It’s not an Aggro deck, because it’s too slow and plays things like Elemental Destruction and Hex. It’s not a Control deck, because it doesn’t really want to outvalue the opponent. I’d call it some weird tempo-oriented Midrange deck. Overload cards are weaker than the normal cards if you count both the card’s cost AND overload, but if your overload cards get some extra effects (like buffing your minions) or you can get rid of the overload quite reliably (Lava Shock), they make for a quite nice tempo moves.
The deck runs quite a lot of big minions you can get out ahead of the curve. We all know how strong the 4 mana 7/7 can be, but this deck also runs 5 mana 7/8 Taunt. In both cases, unless you have some extra overload, you can negate it completely next turn with Lava Shock. While Lava Shock costs 2 itself, it’s still a great tempo move.
Finders Keepers is also an interesting cards that I haven’t played with yet. Range of Overload cards is quite big. You have small minions, big minions, healing, Taunt, weapons, single target removal, AoE removal, burn, card draw… Since you’re discovering one, you should pretty much always get something useful. 1 mana Overload can also be very strong when you have Unbound Elemental on the board – playing it and discovering and playing Lightning Bolt can make the Elemental snowball quite fast.
I haven’t tested this deck yet, but TwoBiers apparently hit Legend on NA when playing it. I mean, it’s definitely something most of the players don’t expect to face. I can see it being quite strong with a good opening hand. But on the other hand, I’m not entirely convinced – I mean, not running Maelstrom Portal or Lightning Storm in this meta is like a suicide.
But the fact that TwoBiers still got Legend with such a weird Shaman build just shows how broken the class is. Midrange Shaman was dominating last season, Aggro Jade Shaman is dominating right now, Midrange Jade Shaman also seems to become more and more popular, Shaman’s cards are just too powerful.
Feno’s Menagerie Druid
That’s probably one of the most unique decks I’ve seen recently. The theme was already tested right after Karazhan – playing the deck with 3 different tribes (Murlocs, Beasts, Dragons) and then the cards that synergize with them – in this case Zoobot and The Curator.
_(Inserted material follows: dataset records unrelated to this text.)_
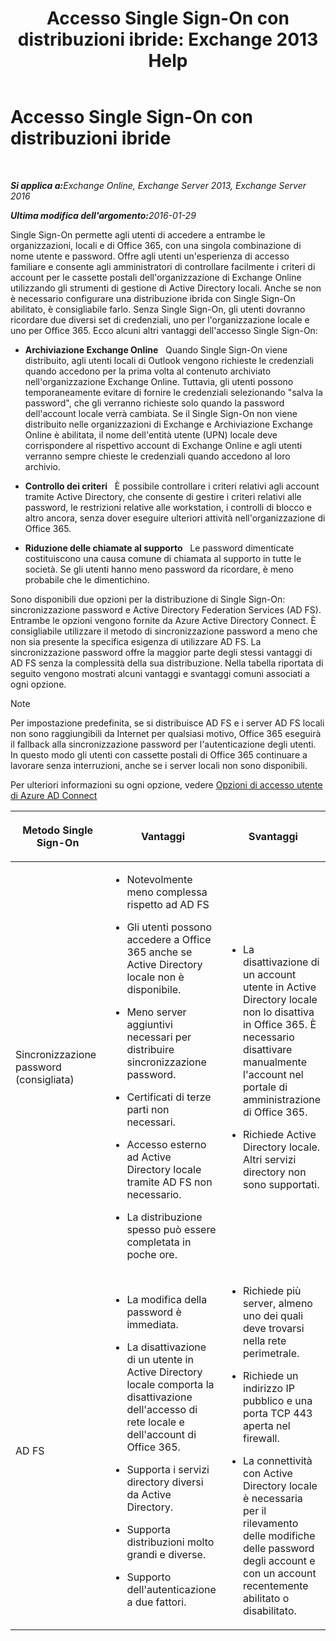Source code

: ﻿---
title: 'Accesso Single Sign-On con distribuzioni ibride: Exchange 2013 Help'
TOCTitle: Accesso Single Sign-On con distribuzioni ibride
ms:assetid: 050606f9-718d-4a1f-b7a6-50b08c6e9e07
ms:mtpsurl: https://technet.microsoft.com/it-it/library/Hh563846(v=EXCHG.150)
ms:contentKeyID: 50482141
ms.date: 01/10/2018
mtps_version: v=EXCHG.150
ms.translationtype: HT
---

# Accesso Single Sign-On con distribuzioni ibride

 

_<strong>Si applica a:</strong>Exchange Online, Exchange Server 2013, Exchange Server 2016_

_<strong>Ultima modifica dell'argomento:</strong>2016-01-29_

Single Sign-On permette agli utenti di accedere a entrambe le organizzazioni, locali e di Office 365, con una singola combinazione di nome utente e password. Offre agli utenti un'esperienza di accesso familiare e consente agli amministratori di controllare facilmente i criteri di account per le cassette postali dell'organizzazione di Exchange Online utilizzando gli strumenti di gestione di Active Directory locali. Anche se non è necessario configurare una distribuzione ibrida con Single Sign-On abilitato, è consigliabile farlo. Senza Single Sign-On, gli utenti dovranno ricordare due diversi set di credenziali, uno per l'organizzazione locale e uno per Office 365. Ecco alcuni altri vantaggi dell'accesso Single Sign-On:

  - **Archiviazione Exchange Online**   Quando Single Sign-On viene distribuito, agli utenti locali di Outlook vengono richieste le credenziali quando accedono per la prima volta al contenuto archiviato nell'organizzazione Exchange Online. Tuttavia, gli utenti possono temporaneamente evitare di fornire le credenziali selezionando "salva la password", che gli verranno richieste solo quando la password dell'account locale verrà cambiata. Se il Single Sign-On non viene distribuito nelle organizzazioni di Exchange e Archiviazione Exchange Online è abilitata, il nome dell'entità utente (UPN) locale deve corrispondere al rispettivo account di Exchange Online e agli utenti verranno sempre chieste le credenziali quando accedono al loro archivio.

  - **Controllo dei criteri**   È possibile controllare i criteri relativi agli account tramite Active Directory, che consente di gestire i criteri relativi alle password, le restrizioni relative alle workstation, i controlli di blocco e altro ancora, senza dover eseguire ulteriori attività nell'organizzazione di Office 365.

  - **Riduzione delle chiamate al supporto**   Le password dimenticate costituiscono una causa comune di chiamata al supporto in tutte le società. Se gli utenti hanno meno password da ricordare, è meno probabile che le dimentichino.

Sono disponibili due opzioni per la distribuzione di Single Sign-On: sincronizzazione password e Active Directory Federation Services (AD FS). Entrambe le opzioni vengono fornite da Azure Active Directory Connect. È consigliabile utilizzare il metodo di sincronizzazione password a meno che non sia presente la specifica esigenza di utilizzare AD FS. La sincronizzazione password offre la maggior parte degli stessi vantaggi di AD FS senza la complessità della sua distribuzione. Nella tabella riportata di seguito vengono mostrati alcuni vantaggi e svantaggi comuni associati a ogni opzione.


> [!NOTE]
> Per impostazione predefinita, se si distribuisce AD FS e i server AD FS locali non sono raggiungibili da Internet per qualsiasi motivo, Office 365 eseguirà il fallback alla sincronizzazione password per l'autenticazione degli utenti. In questo modo gli utenti con cassette postali di Office 365 continuare a lavorare senza interruzioni, anche se i server locali non sono disponibili.



Per ulteriori informazioni su ogni opzione, vedere [Opzioni di accesso utente di Azure AD Connect](http://go.microsoft.com/fwlink/p/?linkid=723514)


<table>
<colgroup>
<col style="width: 33%" />
<col style="width: 33%" />
<col style="width: 33%" />
</colgroup>
<thead>
<tr class="header">
<th><p>Metodo Single Sign-On</p></th>
<th><p>Vantaggi</p></th>
<th><p>Svantaggi</p></th>
</tr>
</thead>
<tbody>
<tr class="odd">
<td><p>Sincronizzazione password (consigliata)</p></td>
<td><ul>
<li><p>Notevolmente meno complessa rispetto ad AD FS</p></li>
<li><p>Gli utenti possono accedere a Office 365 anche se Active Directory locale non è disponibile.</p></li>
<li><p>Meno server aggiuntivi necessari per distribuire sincronizzazione password.</p></li>
<li><p>Certificati di terze parti non necessari.</p></li>
<li><p>Accesso esterno ad Active Directory locale tramite AD FS non necessario.</p></li>
<li><p>La distribuzione spesso può essere completata in poche ore.</p></li>
</ul></td>
<td><ul>
<li><p>La disattivazione di un account utente in Active Directory locale non lo disattiva in Office 365. È necessario disattivare manualmente l'account nel portale di amministrazione di Office 365.</p></li>
<li><p>Richiede Active Directory locale. Altri servizi directory non sono supportati.</p></li>
</ul></td>
</tr>
<tr class="even">
<td><p>AD FS</p></td>
<td><ul>
<li><p>La modifica della password è immediata.</p></li>
<li><p>La disattivazione di un utente in Active Directory locale comporta la disattivazione dell'accesso di rete locale e dell'account di Office 365.</p></li>
<li><p>Supporta i servizi directory diversi da Active Directory.</p></li>
<li><p>Supporta distribuzioni molto grandi e diverse.</p></li>
<li><p>Supporto dell'autenticazione a due fattori.</p></li>
</ul></td>
<td><ul>
<li><p>Richiede più server, almeno uno dei quali deve trovarsi nella rete perimetrale.</p></li>
<li><p>Richiede un indirizzo IP pubblico e una porta TCP 443 aperta nel firewall.</p></li>
<li><p>La connettività con Active Directory locale è necessaria per il rilevamento delle modifiche delle password degli account e con un account recentemente abilitato o disabilitato.</p></li>
</ul></td>
</tr>
</tbody>
</table>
Actually, the only new addition to the deck is a Murloc Legendary – Finja, the Flying Star, but it seems to work better right now.
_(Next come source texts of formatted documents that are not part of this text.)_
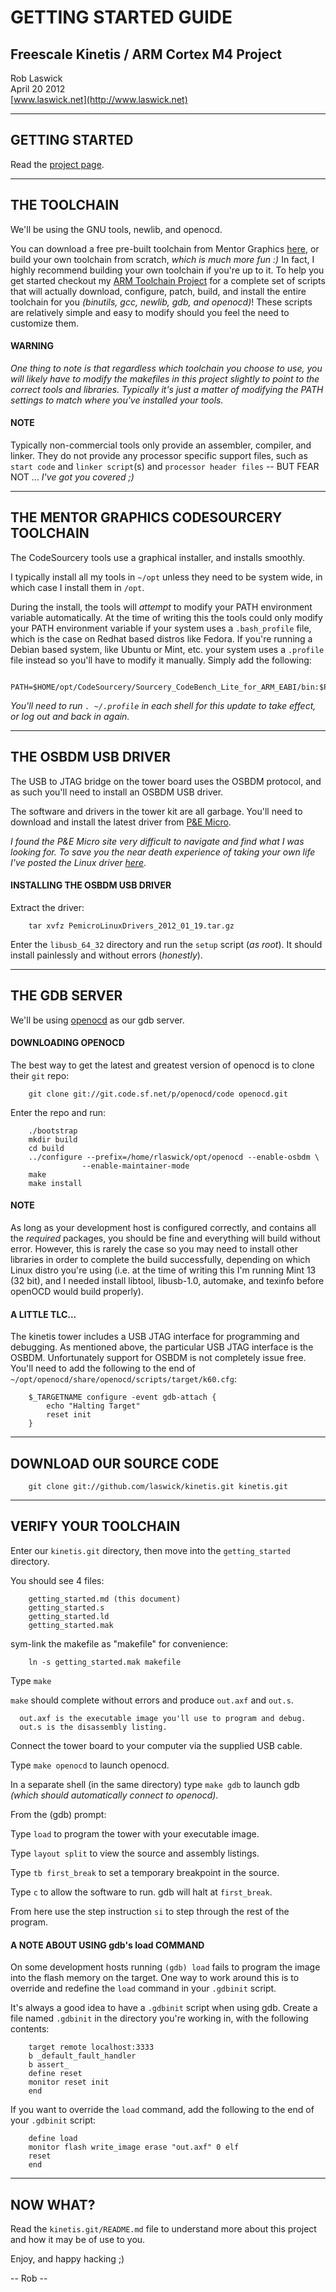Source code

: 
# GETTING STARTED GUIDE

## Freescale Kinetis / ARM Cortex M4 Project

Rob Laswick    
April 20 2012    
[www.laswick.net](http://www.laswick.net)


***
## GETTING STARTED

Read the [project page](http://www.laswick.net/kinetis.html).


***
## THE TOOLCHAIN

We'll be using the GNU tools, newlib, and openocd.

You can download a free pre-built toolchain from Mentor Graphics
[here](http://www.mentor.com/embedded-software/sourcery-tools/sourcery-codebench), or build your own toolchain from scratch, _which is much more fun :)_  In fact, I highly recommend building your own toolchain if you're up to it.  To help you get started checkout my [ARM Toolchain Project](http://www.laswick.net/arm-toolchain.html) for a complete set of scripts that will actually download, configure, patch, build, and install the entire toolchain for you _(binutils, gcc, newlib, gdb, and openocd)_!  These scripts are relatively simple and easy to modify should you feel the need to customize them.

#### WARNING

_One thing to note is that regardless which toolchain you choose to use, you will likely have to modify the makefiles in this project slightly to point to the correct tools and libraries.  Typically it's just a matter of modifying the PATH settings to match where you've installed your tools._

#### NOTE

Typically non-commercial tools only provide an assembler, compiler, and linker.  They do not provide any processor specific support files, such as `start code` and `linker script`(s) and `processor header files` -- BUT FEAR NOT ... _I've got you covered ;)_


***
## THE MENTOR GRAPHICS CODESOURCERY TOOLCHAIN

The CodeSourcery tools use a graphical installer, and installs smoothly.

I typically install all my tools in `~/opt` unless they need to be system wide, in which case I install them in `/opt`.

During the install, the tools will _attempt_ to modify your PATH environment variable automatically.  At the time of writing this the tools could only modify your PATH environment variable if your system uses a `.bash_profile` file, which is the case on Redhat based distros like Fedora.  If you're running a Debian based system, like Ubuntu or Mint, etc. your system uses a `.profile` file instead so you'll have to modify it manually.  Simply add the following:

        PATH=$HOME/opt/CodeSourcery/Sourcery_CodeBench_Lite_for_ARM_EABI/bin:$PATH

_You'll need to run `. ~/.profile` in each shell for this update to take effect, or log out and back in again._


***
## THE OSBDM USB DRIVER

The USB to JTAG bridge on the tower board uses the OSBDM protocol, and as such you'll need to install an OSBDM USB driver.

The software and drivers in the tower kit are all garbage.  You'll need to download and install the latest driver from [P&E Micro](http://www.pemicro.com).

_I found the P&E Micro site very difficult to navigate and find what I was looking for.  To save you the near death experience of taking your own life I've posted the Linux driver [here](http://www.http://laswick.net/public/kinetis/drivers)_.

      
#### INSTALLING THE OSBDM USB DRIVER

Extract the driver:

        tar xvfz PemicroLinuxDrivers_2012_01_19.tar.gz

Enter the `libusb_64_32` directory and run the `setup` script (_as root_).  It should install painlessly and without errors (_honestly_).


***
## THE GDB SERVER

We'll be using [openocd](http://openocd.sourceforge.net) as our gdb server.

#### DOWNLOADING OPENOCD

The best way to get the latest and greatest version of openocd is to clone their `git` repo:

        git clone git://git.code.sf.net/p/openocd/code openocd.git

Enter the repo and run:

        ./bootstrap
        mkdir build
        cd build
        ../configure --prefix=/home/rlaswick/opt/openocd --enable-osbdm \
                    --enable-maintainer-mode
        make
        make install

#### NOTE

As long as your development host is configured correctly, and contains all the _required_ packages, you should be fine and everything will build without error.  However, this is rarely the case so you may need to install other libraries in order to complete the build successfully, depending on which Linux distro you're using (i.e. at the time of writing this I'm running Mint 13 (32 bit), and I needed install libtool, libusb-1.0, automake, and texinfo before openOCD would build properly).

#### A LITTLE TLC...

The kinetis tower includes a USB JTAG interface for programming and debugging. As mentioned above, the particular USB JTAG interface is the OSBDM.  Unfortunately support for OSBDM  is not completely issue free.  You'll need to add the following to the end of `~/opt/openocd/share/openocd/scripts/target/k60.cfg`:

        $_TARGETNAME configure -event gdb-attach {
            echo "Halting Target"
            reset init
        }


***
## DOWNLOAD OUR SOURCE CODE

        git clone git://github.com/laswick/kinetis.git kinetis.git


***
## VERIFY YOUR TOOLCHAIN

Enter our `kinetis.git` directory, then move into the `getting_started` directory. 

You should see 4 files:

        getting_started.md (this document)
        getting_started.s
        getting_started.ld
        getting_started.mak

sym-link the makefile as "makefile" for convenience:

        ln -s getting_started.mak makefile

Type `make`

`make` should complete without errors and produce `out.axf` and `out.s`.

      out.axf is the executable image you'll use to program and debug.
      out.s is the disassembly listing.

Connect the tower board to your computer via the supplied USB cable.

Type `make openocd` to launch openocd.

In a separate shell (in the same directory) type `make gdb` to launch gdb _(which should automatically connect to openocd)_.

From the (gdb) prompt:

Type `load` to program the tower with your executable image.

Type `layout split` to view the source and assembly listings.

Type `tb first_break` to set a temporary breakpoint in the source.

Type `c` to allow the software to run.  gdb will halt at `first_break`.

From here use the step instruction `si` to step through the rest of the program.


#### A NOTE ABOUT USING gdb's load COMMAND

On some development hosts running `(gdb) load` fails to program the image into the flash memory on the target.  One way to work around this is to override and redefine the `load` command in your `.gdbinit` script.

It's always a good idea to have a `.gdbinit` script when using gdb.  Create a file named `.gdbinit` in the directory you're working in, with the following contents:

        target remote localhost:3333
        b _default_fault_handler
        b assert_
        define reset
        monitor reset init
        end

If you want to override the `load` command, add the following to the end of your `.gdbinit` script:

        define load
        monitor flash write_image erase "out.axf" 0 elf
        reset
        end


***
## NOW WHAT?

Read the `kinetis.git/README.md` file to understand more about this project and how it may be of use to you.

Enjoy, and happy hacking ;)

-- Rob --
It’s an aggressive Midrange deck that mostly relies on snowballing the early board and winning this way. You flood the board, you buff the board, you kill your opponent with Savage Roar. That’s the easiest game plan, but it often doesn’t work that way. Besides the strong early game, the deck has a quite solid Midrange core. Druid of the Claw is either more immediate damage or a Taunt against Aggro. Azure Drake and The Curator cycle through the deck. I’d like to stop for a moment and talk about The Curator here – the card is simply amazing in this deck. 4/6 Taunt for 7 mana that draws you 3 cards. The Curator is already very strong with just 2 draws, with 3 it’s borderline broken and way stronger than the pre-nerf Ancient of Lore. The deck runs enough of the each tribe to consistently draw 3 cards, after playing with the deck for a bit I never drew less than 2 cards with The Curator. And since Azure Drake is often the Dragon you draw, The Curator can give you plays for the next 2-3 turns after dropping it.
Now, to the more unique cards. First of all – Zoobot. It’s a card with a huge potential, but (previously) without a right deck to put it into. At base, it’s bad – 3/3 for 3, you would never play it. But even after hitting just one minion, it kinda breaks even – 3/3 + 1/1 buff is like a better Shattered Sun Cleric or 4/4 stats in total. But then at 2 buffs it already gets very strong, giving you 5/5 stats in total for just 3 mana. If you manage to hit 3 minions, you snowball the game like crazy. I’d say that in this deck you should hit 1-2 buffs on average, which makes the card pretty strong. You can sometimes even hit +2/+2 on the curve after turn 1 Enchanted Raven and turn 2 Faerie Dragon. Later in the game you can just drop the relevant tribe cards and buff them immediately. This is one of the cards that make the deck.
Another unique card is Finja, the Flying Star. So far used only in Anyfin Can Happen Paladin, but it also fits into this deck. The card is slow, but if you manage to make it work, it can be quite powerful. Sure, you lose the tempo by playing a 2/4 for 5, and you might not have anything to attack with it immediately, but once you find the target, summoning let’s say Murloc Warleader + Bluegill Warrior is pretty strong. You get a 3/2 Charge you can play immediately and 3/3 that buffs all your other Murlocs, including Finja. Since you have a solid chance to pull Warleader, it might even buff Finja out of ping/AoE range after you kill something. At first I found the card pretty questionable, because it’s hard to find a target that dies to 2 points of attack after turn 5, but you can bring most of them down in the range with stuff like Swipe or some Charge minion. And since the effect procs even if Finja dies, it can be used as an extra “2 damage ping” that gets its value back after the attack and thins your deck.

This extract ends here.